Saved entries:
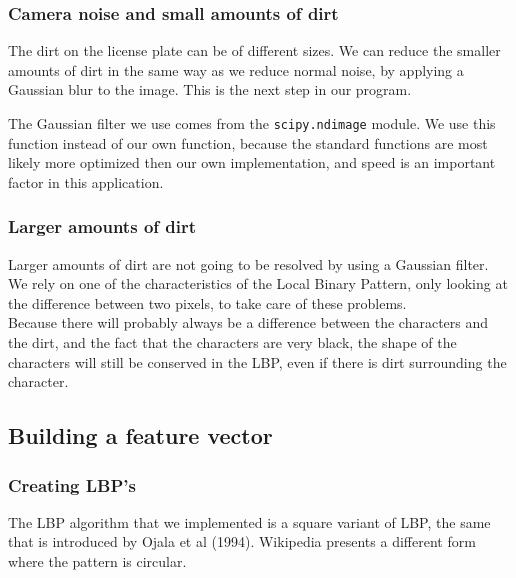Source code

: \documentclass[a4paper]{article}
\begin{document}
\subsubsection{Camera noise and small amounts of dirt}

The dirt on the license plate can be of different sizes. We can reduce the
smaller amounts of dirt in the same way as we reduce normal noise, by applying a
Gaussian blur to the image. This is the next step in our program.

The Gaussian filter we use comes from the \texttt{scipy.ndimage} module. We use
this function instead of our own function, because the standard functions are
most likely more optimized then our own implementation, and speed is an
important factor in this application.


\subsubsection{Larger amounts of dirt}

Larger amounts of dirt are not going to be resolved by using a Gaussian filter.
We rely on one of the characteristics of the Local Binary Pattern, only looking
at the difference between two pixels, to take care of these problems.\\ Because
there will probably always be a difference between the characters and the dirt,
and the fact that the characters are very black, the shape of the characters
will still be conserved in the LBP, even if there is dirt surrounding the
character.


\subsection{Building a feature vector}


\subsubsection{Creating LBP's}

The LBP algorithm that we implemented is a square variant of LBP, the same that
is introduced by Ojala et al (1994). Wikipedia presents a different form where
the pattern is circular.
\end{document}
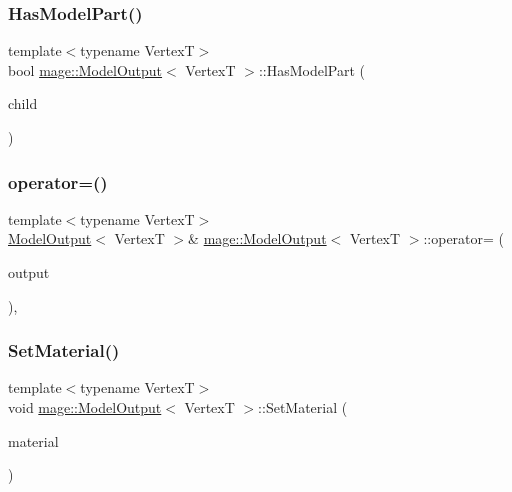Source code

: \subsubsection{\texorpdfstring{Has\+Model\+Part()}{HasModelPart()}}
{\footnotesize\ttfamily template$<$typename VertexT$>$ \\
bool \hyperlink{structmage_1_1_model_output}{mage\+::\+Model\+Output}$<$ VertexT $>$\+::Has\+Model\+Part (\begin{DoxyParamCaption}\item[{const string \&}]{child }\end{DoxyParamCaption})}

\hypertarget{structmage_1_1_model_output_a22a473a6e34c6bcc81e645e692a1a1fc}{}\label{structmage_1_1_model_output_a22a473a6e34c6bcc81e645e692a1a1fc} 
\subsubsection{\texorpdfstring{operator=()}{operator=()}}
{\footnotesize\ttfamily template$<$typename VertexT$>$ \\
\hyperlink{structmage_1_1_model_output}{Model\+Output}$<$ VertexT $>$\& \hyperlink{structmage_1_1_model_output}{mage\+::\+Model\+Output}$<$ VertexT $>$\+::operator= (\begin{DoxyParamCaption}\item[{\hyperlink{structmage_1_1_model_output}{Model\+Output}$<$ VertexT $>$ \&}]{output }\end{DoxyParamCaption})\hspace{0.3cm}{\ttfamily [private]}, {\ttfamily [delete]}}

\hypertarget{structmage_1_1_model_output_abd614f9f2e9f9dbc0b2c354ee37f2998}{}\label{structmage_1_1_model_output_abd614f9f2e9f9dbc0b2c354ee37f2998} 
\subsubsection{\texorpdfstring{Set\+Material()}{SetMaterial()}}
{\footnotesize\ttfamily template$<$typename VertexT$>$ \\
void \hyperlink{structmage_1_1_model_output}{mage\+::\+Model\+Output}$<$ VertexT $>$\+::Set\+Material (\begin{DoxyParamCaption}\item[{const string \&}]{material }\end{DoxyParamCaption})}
* * *
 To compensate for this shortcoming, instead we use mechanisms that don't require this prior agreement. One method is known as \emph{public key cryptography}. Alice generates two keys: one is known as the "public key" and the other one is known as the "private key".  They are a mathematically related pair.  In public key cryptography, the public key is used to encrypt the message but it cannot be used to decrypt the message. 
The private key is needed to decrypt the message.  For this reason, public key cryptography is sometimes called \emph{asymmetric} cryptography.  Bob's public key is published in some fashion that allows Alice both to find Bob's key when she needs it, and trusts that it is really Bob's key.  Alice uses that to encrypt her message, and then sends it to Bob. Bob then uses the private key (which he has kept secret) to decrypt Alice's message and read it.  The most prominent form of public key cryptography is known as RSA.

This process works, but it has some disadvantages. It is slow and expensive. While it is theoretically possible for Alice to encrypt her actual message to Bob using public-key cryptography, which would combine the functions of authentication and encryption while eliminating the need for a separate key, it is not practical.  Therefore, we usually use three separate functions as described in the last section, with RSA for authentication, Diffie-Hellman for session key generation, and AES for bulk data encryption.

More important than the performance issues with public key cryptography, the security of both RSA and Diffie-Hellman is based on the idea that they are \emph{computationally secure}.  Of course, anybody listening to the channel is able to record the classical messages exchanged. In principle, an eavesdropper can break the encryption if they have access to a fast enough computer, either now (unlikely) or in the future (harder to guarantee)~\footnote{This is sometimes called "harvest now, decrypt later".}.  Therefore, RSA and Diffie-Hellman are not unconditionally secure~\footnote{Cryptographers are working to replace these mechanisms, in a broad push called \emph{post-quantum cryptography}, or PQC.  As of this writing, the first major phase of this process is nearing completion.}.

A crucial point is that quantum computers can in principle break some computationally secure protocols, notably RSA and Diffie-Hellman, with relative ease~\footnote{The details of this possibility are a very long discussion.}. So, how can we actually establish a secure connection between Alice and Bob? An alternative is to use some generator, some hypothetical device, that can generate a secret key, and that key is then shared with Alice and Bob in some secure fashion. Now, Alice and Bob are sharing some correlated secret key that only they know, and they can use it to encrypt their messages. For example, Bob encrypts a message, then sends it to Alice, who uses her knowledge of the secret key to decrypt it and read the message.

Problem details — The lines to return are those in the entries above that include "filter".

Written reply —
The Gaussian filter we use comes from the \texttt{scipy.ndimage} module. We use
Larger amounts of dirt are not going to be resolved by using a Gaussian filter.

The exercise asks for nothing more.